● WHAT YOU WILL DO
Copy all lines below that use the word "across".

● AVAILABLE DATA

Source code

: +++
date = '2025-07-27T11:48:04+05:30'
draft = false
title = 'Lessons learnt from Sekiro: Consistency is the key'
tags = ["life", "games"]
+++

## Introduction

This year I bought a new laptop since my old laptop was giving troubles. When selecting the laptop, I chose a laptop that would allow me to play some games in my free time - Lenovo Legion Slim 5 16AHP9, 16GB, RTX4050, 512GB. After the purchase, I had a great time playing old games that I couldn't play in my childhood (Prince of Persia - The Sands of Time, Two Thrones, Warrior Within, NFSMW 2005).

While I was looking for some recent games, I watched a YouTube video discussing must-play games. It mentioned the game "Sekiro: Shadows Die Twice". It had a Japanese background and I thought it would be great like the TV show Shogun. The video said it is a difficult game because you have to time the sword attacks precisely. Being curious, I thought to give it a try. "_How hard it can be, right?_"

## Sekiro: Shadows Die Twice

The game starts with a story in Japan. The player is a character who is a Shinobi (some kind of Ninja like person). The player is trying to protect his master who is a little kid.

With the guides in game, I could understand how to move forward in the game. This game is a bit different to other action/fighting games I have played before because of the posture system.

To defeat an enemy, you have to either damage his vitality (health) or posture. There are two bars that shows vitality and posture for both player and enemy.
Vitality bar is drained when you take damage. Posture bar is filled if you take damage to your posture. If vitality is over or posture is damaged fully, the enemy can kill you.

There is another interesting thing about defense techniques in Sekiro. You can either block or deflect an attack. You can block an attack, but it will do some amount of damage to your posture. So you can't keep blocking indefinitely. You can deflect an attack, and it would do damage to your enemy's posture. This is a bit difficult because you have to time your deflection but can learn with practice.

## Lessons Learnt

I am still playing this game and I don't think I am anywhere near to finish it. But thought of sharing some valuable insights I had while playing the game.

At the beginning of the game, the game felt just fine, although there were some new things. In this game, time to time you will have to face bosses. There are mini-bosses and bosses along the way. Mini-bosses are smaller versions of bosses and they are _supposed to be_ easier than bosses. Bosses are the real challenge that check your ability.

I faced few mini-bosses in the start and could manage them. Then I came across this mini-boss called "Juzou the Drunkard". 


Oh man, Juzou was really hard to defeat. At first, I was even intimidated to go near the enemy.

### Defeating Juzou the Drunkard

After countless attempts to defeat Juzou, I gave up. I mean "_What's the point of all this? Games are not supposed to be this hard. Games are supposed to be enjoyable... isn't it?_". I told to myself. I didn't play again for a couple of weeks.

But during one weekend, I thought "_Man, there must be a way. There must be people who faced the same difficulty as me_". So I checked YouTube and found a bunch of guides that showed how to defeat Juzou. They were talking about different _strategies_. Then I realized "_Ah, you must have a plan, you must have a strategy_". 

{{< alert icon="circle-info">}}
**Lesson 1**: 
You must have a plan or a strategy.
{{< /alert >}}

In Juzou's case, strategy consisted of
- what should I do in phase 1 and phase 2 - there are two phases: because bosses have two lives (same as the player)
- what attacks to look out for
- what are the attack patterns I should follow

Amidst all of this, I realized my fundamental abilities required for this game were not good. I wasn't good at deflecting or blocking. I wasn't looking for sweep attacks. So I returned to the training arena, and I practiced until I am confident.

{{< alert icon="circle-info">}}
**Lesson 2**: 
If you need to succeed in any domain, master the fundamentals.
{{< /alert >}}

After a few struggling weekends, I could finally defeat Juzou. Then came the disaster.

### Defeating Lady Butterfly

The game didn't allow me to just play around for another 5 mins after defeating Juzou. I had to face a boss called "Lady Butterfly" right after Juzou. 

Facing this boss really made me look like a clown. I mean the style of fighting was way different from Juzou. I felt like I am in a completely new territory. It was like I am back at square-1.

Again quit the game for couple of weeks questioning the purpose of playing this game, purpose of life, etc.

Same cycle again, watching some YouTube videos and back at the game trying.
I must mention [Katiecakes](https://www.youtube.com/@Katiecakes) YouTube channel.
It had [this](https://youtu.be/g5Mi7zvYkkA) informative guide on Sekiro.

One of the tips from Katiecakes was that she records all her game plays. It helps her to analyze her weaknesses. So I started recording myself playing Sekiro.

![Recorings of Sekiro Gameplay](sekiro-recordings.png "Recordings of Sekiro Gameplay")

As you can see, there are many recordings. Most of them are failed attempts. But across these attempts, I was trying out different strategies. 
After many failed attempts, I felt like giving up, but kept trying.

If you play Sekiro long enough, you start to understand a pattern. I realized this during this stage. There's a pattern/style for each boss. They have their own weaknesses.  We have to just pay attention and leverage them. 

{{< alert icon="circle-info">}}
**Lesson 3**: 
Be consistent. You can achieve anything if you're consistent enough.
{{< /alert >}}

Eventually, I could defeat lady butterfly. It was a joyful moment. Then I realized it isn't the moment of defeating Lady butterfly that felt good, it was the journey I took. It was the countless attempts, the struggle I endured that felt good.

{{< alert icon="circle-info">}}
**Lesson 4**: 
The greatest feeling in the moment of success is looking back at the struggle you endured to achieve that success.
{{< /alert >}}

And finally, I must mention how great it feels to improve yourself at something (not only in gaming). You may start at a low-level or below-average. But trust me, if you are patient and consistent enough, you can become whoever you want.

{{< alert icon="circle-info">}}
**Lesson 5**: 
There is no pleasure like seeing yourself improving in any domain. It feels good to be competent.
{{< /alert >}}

● RESULT OF THE EXERCISE
I faced few mini-bosses in the start and could manage them. Then I came across this mini-boss called "Juzou the Drunkard". 
As you can see, there are many recordings. Most of them are failed attempts. But across these attempts, I was trying out different strategies. 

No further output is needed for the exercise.